**Problem details**: Wherever the string "violates" appears in the listing, copy that line.

━━━ Material provided ━━━

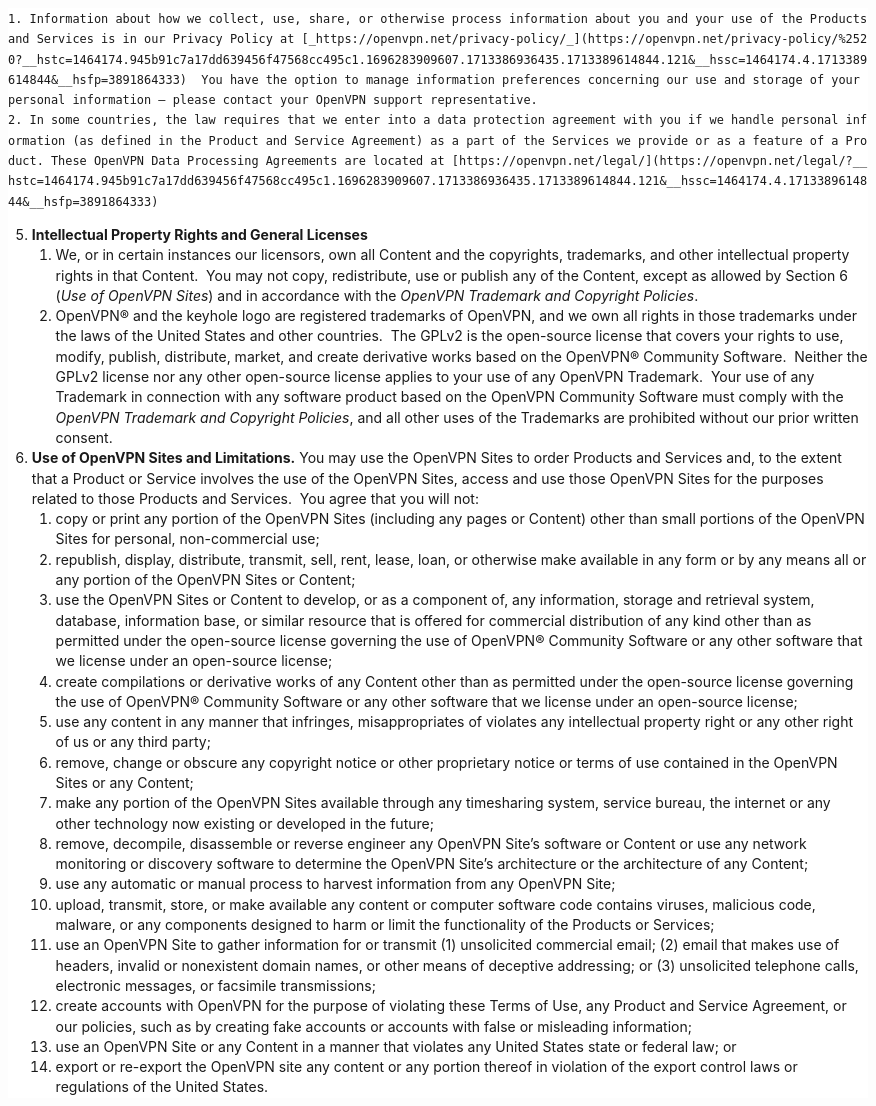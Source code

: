     1. Information about how we collect, use, share, or otherwise process information about you and your use of the Products and Services is in our Privacy Policy at [_https://openvpn.net/privacy-policy/_](https://openvpn.net/privacy-policy/%2520?__hstc=1464174.945b91c7a17dd639456f47568cc495c1.1696283909607.1713386936435.1713389614844.121&__hssc=1464174.4.1713389614844&__hsfp=3891864333)  You have the option to manage information preferences concerning our use and storage of your personal information – please contact your OpenVPN support representative.
    2. In some countries, the law requires that we enter into a data protection agreement with you if we handle personal information (as defined in the Product and Service Agreement) as a part of the Services we provide or as a feature of a Product. These OpenVPN Data Processing Agreements are located at [https://openvpn.net/legal/](https://openvpn.net/legal/?__hstc=1464174.945b91c7a17dd639456f47568cc495c1.1696283909607.1713386936435.1713389614844.121&__hssc=1464174.4.1713389614844&__hsfp=3891864333)
5. **Intellectual Property Rights and General Licenses**
    1. We, or in certain instances our licensors, own all Content and the copyrights, trademarks, and other intellectual property rights in that Content.  You may not copy, redistribute, use or publish any of the Content, except as allowed by Section 6 (_Use of OpenVPN Sites_) and in accordance with the _OpenVPN Trademark and Copyright Policies_.
    2. OpenVPN® and the keyhole logo are registered trademarks of OpenVPN, and we own all rights in those trademarks under the laws of the United States and other countries.  The GPLv2 is the open-source license that covers your rights to use, modify, publish, distribute, market, and create derivative works based on the OpenVPN® Community Software.  Neither the GPLv2 license nor any other open-source license applies to your use of any OpenVPN Trademark.  Your use of any Trademark in connection with any software product based on the OpenVPN Community Software must comply with the _OpenVPN Trademark and Copyright Policies_, and all other uses of the Trademarks are prohibited without our prior written consent.
6. **Use of OpenVPN Sites and Limitations.** You may use the OpenVPN Sites to order Products and Services and, to the extent that a Product or Service involves the use of the OpenVPN Sites, access and use those OpenVPN Sites for the purposes related to those Products and Services.  You agree that you will not:
    1. copy or print any portion of the OpenVPN Sites (including any pages or Content) other than small portions of the OpenVPN Sites for personal, non-commercial use;
    2. republish, display, distribute, transmit, sell, rent, lease, loan, or otherwise make available in any form or by any means all or any portion of the OpenVPN Sites or Content;
    3. use the OpenVPN Sites or Content to develop, or as a component of, any information, storage and retrieval system, database, information base, or similar resource that is offered for commercial distribution of any kind other than as permitted under the open-source license governing the use of OpenVPN® Community Software or any other software that we license under an open-source license;
    4. create compilations or derivative works of any Content other than as permitted under the open-source license governing the use of OpenVPN® Community Software or any other software that we license under an open-source license;
    5. use any content in any manner that infringes, misappropriates of violates any intellectual property right or any other right of us or any third party;
    6. remove, change or obscure any copyright notice or other proprietary notice or terms of use contained in the OpenVPN Sites or any Content;
    7. make any portion of the OpenVPN Sites available through any timesharing system, service bureau, the internet or any other technology now existing or developed in the future;
    8. remove, decompile, disassemble or reverse engineer any OpenVPN Site’s software or Content or use any network monitoring or discovery software to determine the OpenVPN Site’s architecture or the architecture of any Content;
    9. use any automatic or manual process to harvest information from any OpenVPN Site;
    10. upload, transmit, store, or make available any content or computer software code contains viruses, malicious code, malware, or any components designed to harm or limit the functionality of the Products or Services;
    11. use an OpenVPN Site to gather information for or transmit (1) unsolicited commercial email; (2) email that makes use of headers, invalid or nonexistent domain names, or other means of deceptive addressing; or (3) unsolicited telephone calls, electronic messages, or facsimile transmissions;
    12. create accounts with OpenVPN for the purpose of violating these Terms of Use, any Product and Service Agreement, or our policies, such as by creating fake accounts or accounts with false or misleading information;
    13. use an OpenVPN Site or any Content in a manner that violates any United States state or federal law; or
    14. export or re-export the OpenVPN site any content or any portion thereof in violation of the export control laws or regulations of the United States.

━━━

**Answer section**:
    5. use any content in any manner that infringes, misappropriates of violates any intellectual property right or any other right of us or any third party;
    13. use an OpenVPN Site or any Content in a manner that violates any United States state or federal law; or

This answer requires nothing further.